▸ Problem
What you produce should be every line from the data that includes "projection".

==========

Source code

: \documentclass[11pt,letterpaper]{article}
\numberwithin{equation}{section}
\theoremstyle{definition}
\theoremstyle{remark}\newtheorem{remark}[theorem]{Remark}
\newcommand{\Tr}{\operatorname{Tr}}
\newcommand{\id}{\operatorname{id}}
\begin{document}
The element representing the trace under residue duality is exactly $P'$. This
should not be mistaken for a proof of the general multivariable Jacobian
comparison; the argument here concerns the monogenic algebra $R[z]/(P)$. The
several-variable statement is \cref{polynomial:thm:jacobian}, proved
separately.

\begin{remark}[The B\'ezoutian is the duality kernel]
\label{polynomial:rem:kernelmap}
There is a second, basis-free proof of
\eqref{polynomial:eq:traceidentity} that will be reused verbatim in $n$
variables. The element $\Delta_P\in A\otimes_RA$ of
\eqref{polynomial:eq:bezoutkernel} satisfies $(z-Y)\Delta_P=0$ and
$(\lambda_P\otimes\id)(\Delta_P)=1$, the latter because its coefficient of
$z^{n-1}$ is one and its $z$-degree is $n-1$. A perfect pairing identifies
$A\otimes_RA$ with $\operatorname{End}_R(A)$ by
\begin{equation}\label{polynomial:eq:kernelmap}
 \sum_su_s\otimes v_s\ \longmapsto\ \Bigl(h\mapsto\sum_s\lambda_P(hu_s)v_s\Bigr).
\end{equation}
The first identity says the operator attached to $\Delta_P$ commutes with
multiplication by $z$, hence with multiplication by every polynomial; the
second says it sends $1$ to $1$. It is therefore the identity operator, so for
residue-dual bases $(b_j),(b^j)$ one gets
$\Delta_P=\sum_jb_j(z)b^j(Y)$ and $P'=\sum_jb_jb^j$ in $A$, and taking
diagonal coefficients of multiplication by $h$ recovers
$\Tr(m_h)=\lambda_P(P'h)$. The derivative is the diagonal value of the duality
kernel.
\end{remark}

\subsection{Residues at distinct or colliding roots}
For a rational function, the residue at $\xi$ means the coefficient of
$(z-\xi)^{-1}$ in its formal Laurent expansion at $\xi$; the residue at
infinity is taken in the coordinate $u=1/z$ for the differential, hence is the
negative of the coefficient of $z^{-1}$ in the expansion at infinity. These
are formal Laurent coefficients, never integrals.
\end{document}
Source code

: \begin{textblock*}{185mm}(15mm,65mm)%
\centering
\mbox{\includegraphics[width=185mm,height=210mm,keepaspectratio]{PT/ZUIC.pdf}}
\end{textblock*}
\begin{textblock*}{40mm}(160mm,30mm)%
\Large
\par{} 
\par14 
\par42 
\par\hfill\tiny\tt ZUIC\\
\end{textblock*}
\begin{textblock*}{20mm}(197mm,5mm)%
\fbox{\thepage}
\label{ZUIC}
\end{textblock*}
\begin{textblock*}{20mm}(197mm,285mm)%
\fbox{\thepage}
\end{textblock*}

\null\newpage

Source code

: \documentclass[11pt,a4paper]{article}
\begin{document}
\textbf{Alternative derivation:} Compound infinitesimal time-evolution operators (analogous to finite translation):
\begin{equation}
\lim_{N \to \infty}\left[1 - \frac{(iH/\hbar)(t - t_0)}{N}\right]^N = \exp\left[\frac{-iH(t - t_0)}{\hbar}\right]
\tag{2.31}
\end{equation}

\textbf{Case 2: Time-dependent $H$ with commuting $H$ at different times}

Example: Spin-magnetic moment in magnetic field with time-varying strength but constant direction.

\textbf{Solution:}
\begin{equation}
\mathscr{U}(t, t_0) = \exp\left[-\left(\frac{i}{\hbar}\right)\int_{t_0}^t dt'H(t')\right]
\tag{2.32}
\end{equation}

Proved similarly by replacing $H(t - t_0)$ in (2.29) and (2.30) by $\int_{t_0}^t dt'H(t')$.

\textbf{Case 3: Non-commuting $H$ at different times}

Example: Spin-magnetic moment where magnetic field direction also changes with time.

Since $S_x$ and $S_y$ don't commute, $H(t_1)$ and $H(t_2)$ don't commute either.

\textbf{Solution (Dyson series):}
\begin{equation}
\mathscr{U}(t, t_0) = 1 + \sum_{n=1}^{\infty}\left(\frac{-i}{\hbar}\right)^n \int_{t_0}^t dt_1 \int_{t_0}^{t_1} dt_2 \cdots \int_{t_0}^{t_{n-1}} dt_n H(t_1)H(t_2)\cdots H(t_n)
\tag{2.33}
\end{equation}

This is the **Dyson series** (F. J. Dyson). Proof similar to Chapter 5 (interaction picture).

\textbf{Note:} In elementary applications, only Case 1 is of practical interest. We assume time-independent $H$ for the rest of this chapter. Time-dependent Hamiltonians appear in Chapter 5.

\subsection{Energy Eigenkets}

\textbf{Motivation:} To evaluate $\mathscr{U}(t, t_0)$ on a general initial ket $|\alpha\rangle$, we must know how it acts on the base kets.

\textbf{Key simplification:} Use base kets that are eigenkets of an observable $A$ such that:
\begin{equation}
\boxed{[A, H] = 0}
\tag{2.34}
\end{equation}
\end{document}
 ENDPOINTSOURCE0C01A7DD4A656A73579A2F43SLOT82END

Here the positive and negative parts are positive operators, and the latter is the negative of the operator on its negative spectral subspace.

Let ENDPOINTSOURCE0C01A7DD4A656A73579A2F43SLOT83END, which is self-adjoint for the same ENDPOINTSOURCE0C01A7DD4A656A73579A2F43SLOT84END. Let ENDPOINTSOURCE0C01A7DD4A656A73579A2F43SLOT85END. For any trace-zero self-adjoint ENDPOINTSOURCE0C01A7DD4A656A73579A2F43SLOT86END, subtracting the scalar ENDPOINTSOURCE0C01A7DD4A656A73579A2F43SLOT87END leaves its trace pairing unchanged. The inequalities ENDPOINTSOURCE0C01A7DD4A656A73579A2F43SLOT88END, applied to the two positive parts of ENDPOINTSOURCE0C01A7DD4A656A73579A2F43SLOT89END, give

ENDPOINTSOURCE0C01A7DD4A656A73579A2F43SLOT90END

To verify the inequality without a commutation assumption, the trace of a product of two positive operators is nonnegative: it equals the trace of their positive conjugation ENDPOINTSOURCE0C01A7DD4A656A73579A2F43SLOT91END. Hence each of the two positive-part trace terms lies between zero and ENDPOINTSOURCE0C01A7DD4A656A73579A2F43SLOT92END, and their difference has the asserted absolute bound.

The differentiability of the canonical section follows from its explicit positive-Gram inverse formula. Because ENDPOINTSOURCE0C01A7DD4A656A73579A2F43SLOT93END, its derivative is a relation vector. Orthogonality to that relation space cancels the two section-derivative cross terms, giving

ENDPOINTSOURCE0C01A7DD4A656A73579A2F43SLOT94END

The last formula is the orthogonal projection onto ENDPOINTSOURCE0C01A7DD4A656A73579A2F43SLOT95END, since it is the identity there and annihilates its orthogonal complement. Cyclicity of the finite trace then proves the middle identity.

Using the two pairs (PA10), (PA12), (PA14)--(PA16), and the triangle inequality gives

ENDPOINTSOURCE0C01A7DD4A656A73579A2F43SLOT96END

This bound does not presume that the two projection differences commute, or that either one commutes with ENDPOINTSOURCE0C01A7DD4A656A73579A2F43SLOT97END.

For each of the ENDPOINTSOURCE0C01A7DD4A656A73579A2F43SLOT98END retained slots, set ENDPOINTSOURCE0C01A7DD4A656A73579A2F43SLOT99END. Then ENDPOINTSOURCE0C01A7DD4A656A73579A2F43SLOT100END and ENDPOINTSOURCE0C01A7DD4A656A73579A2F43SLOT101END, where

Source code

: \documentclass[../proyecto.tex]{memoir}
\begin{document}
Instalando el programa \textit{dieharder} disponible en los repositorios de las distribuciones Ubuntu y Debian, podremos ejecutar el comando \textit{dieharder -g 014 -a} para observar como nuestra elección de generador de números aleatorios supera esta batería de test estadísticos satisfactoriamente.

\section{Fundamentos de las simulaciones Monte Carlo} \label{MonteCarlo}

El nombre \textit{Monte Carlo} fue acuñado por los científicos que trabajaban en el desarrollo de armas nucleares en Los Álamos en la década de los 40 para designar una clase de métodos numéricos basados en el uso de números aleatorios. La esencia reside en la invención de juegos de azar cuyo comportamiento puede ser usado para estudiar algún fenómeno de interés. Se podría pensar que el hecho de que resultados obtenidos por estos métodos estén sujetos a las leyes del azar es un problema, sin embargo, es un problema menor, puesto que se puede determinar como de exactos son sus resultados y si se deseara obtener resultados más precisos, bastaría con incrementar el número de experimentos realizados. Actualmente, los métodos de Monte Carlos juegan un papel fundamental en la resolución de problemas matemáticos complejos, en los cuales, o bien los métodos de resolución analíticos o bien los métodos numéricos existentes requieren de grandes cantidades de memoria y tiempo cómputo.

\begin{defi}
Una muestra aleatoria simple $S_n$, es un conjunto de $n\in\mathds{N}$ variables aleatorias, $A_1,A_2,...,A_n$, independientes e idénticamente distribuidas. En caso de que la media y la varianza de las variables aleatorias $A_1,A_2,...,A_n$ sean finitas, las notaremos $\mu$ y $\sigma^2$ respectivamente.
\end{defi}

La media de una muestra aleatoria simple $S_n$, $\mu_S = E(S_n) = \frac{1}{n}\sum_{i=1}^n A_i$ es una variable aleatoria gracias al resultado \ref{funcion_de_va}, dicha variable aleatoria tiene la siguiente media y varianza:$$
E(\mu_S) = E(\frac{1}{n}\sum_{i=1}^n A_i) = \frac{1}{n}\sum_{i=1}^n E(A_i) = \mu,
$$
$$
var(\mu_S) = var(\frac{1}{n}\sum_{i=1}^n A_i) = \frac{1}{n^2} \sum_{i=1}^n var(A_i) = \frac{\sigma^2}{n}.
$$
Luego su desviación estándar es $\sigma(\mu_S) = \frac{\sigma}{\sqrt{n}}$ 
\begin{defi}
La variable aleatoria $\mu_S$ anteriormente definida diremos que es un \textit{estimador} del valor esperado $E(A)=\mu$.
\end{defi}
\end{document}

==========

▸ Response
The last formula is the orthogonal projection onto ENDPOINTSOURCE0C01A7DD4A656A73579A2F43SLOT95END, since it is the identity there and annihilates its orthogonal complement. Cyclicity of the finite trace then proves the middle identity.
This bound does not presume that the two projection differences commute, or that either one commutes with ENDPOINTSOURCE0C01A7DD4A656A73579A2F43SLOT97END.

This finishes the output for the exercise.